In other words, to ignore the state as an institution and “act as if they had already won”, comrade ‘Bruce Lee’ of the CCRI in San Cristobal declared during the commemoration of the 1994 uprising that “we don’t have to ask the government’s permission to be autonomous.” Or, as Major Infantry Insurgent Moses put it in an interview with Gloria Muñoz:
The dialogue with the government didn’t work but it enriched us, because we met more people and it gave us more ideas. After the “Color of the Earth march” in 2001 we said that with or without a law we were going to build our government the way we wanted.
It was 10 years ago, on August 9, 2003, when the Zapatistas announced the death of the Aguascalientes and the birth of the Caracoles. Five caracoles were created, each with its own Junta de Buen Gobierno (JBG) established within it, responsible for its own Zapatista Autonomous Rebel Municipal Zone (MAREZ). The five caracoles are the following:
- “The Mother of Caracoles — Sea of Dreams” (La Realidad)
- “The Whirlwind of Our Words” (Morelia — 17 de Noviembre)
- “Resistance Until the New Dawn” (La Garrucha — Fransisco Gomez)
- “The Caracol That Speaks for All” (Robero Barrios)
- “Resistance and Rebellion for Humanity” (Oventik)
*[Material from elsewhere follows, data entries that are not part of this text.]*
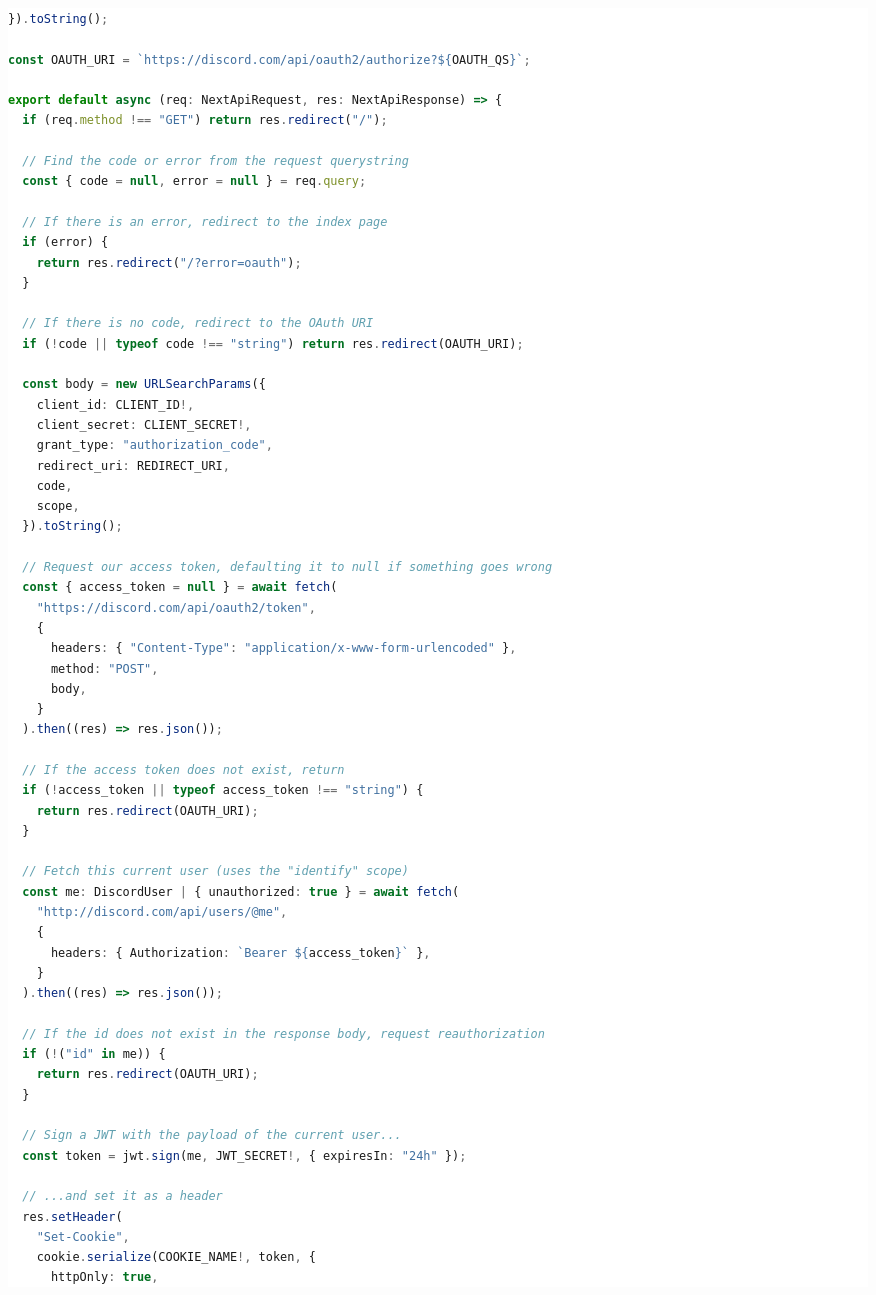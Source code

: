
 ```typescript:pages/api/oauth.ts
}).toString();

const OAUTH_URI = `https://discord.com/api/oauth2/authorize?${OAUTH_QS}`;

export default async (req: NextApiRequest, res: NextApiResponse) => {
  if (req.method !== "GET") return res.redirect("/");

  // Find the code or error from the request querystring
  const { code = null, error = null } = req.query;

  // If there is an error, redirect to the index page
  if (error) {
    return res.redirect("/?error=oauth");
  }

  // If there is no code, redirect to the OAuth URI
  if (!code || typeof code !== "string") return res.redirect(OAUTH_URI);

  const body = new URLSearchParams({
    client_id: CLIENT_ID!,
    client_secret: CLIENT_SECRET!,
    grant_type: "authorization_code",
    redirect_uri: REDIRECT_URI,
    code,
    scope,
  }).toString();

  // Request our access token, defaulting it to null if something goes wrong
  const { access_token = null } = await fetch(
    "https://discord.com/api/oauth2/token",
    {
      headers: { "Content-Type": "application/x-www-form-urlencoded" },
      method: "POST",
      body,
    }
  ).then((res) => res.json());

  // If the access token does not exist, return
  if (!access_token || typeof access_token !== "string") {
    return res.redirect(OAUTH_URI);
  }

  // Fetch this current user (uses the "identify" scope)
  const me: DiscordUser | { unauthorized: true } = await fetch(
    "http://discord.com/api/users/@me",
    {
      headers: { Authorization: `Bearer ${access_token}` },
    }
  ).then((res) => res.json());

  // If the id does not exist in the response body, request reauthorization
  if (!("id" in me)) {
    return res.redirect(OAUTH_URI);
  }

  // Sign a JWT with the payload of the current user...
  const token = jwt.sign(me, JWT_SECRET!, { expiresIn: "24h" });

  // ...and set it as a header
  res.setHeader(
    "Set-Cookie",
    cookie.serialize(COOKIE_NAME!, token, {
      httpOnly: true,
```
The municipalities and communities in each zone are not only divided on the basis of geographical criteria but in other ways (like ethnic composition and distance from the caracol) as well. Each caracol has its own autonomous health clinic, normally a primary and/or secondary school, and each of them is also involved in one form or another with one of the five Projects of Zapatismo: health, education, agro-ecology, politics, and information technology.